Items listed in a dataset
· · ·

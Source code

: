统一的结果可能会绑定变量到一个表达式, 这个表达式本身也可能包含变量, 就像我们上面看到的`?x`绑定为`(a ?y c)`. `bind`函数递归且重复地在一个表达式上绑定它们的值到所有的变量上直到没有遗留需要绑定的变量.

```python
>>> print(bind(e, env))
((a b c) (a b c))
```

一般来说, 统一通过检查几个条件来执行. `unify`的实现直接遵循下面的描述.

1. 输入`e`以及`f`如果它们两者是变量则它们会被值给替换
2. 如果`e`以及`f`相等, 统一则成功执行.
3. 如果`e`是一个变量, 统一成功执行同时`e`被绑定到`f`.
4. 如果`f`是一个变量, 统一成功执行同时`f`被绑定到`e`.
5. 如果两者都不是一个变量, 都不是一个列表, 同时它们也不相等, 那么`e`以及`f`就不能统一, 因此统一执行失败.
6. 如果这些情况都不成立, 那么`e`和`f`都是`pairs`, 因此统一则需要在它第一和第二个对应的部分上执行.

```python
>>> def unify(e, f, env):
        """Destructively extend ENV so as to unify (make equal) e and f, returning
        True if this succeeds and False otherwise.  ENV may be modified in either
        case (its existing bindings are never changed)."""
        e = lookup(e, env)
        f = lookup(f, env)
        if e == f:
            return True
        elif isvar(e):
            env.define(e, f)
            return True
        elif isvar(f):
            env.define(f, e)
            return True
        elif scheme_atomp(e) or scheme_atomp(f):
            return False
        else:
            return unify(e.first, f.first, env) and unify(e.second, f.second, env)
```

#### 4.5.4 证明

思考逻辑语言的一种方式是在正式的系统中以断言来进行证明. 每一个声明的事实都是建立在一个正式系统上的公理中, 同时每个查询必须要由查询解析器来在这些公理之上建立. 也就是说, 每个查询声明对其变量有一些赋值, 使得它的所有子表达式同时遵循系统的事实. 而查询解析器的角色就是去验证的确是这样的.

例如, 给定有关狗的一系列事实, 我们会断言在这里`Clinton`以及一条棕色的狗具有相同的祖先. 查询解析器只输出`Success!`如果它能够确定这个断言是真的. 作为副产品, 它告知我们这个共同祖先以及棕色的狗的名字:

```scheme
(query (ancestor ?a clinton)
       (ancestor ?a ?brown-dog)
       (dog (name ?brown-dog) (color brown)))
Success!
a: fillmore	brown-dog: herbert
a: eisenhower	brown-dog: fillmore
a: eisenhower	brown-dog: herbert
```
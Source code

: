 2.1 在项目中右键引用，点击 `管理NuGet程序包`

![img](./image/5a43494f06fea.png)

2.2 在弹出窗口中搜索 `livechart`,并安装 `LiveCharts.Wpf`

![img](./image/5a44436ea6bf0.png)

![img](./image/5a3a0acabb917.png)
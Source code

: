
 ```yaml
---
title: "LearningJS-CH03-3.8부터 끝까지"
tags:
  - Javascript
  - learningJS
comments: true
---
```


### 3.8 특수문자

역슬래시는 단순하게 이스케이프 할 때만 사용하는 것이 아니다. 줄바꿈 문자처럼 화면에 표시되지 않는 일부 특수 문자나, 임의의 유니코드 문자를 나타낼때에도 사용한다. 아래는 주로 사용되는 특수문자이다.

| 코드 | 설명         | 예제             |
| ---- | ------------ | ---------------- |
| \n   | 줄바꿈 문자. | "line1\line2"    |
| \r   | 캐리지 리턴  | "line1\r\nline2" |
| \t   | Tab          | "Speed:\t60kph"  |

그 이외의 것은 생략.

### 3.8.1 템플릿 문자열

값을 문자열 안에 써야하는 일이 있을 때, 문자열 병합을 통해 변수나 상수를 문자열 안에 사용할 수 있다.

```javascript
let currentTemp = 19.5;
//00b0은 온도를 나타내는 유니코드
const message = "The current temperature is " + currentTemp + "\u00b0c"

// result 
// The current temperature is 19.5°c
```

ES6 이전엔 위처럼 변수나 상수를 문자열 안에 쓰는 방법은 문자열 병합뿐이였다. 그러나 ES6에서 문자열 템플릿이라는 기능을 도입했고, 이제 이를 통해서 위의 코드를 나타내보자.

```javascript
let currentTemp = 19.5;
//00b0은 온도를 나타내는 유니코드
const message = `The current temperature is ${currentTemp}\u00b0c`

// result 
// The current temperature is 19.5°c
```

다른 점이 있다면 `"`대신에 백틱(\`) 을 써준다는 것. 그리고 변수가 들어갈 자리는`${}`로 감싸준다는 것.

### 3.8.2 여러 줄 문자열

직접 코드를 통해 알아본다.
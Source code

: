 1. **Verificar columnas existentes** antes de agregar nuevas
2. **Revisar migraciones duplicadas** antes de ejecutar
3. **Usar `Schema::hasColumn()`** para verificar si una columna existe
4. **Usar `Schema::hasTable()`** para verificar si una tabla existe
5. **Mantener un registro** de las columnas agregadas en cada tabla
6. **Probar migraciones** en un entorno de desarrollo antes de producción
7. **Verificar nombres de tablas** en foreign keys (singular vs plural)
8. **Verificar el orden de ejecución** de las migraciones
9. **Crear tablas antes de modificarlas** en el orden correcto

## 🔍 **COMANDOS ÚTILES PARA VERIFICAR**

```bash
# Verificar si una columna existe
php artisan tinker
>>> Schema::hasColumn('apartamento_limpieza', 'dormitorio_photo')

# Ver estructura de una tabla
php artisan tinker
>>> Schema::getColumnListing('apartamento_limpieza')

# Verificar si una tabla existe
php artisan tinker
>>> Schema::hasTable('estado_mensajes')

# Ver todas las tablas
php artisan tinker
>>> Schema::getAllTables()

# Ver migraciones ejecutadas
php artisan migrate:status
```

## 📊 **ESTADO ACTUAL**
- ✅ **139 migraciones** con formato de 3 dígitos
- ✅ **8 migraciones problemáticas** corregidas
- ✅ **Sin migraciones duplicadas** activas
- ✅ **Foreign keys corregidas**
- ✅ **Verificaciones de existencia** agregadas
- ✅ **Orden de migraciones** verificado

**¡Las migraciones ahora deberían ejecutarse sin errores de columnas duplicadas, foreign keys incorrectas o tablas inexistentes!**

· · ·

Some lines of the records above contain the word "image". How many are there? Reply with the number alone.

3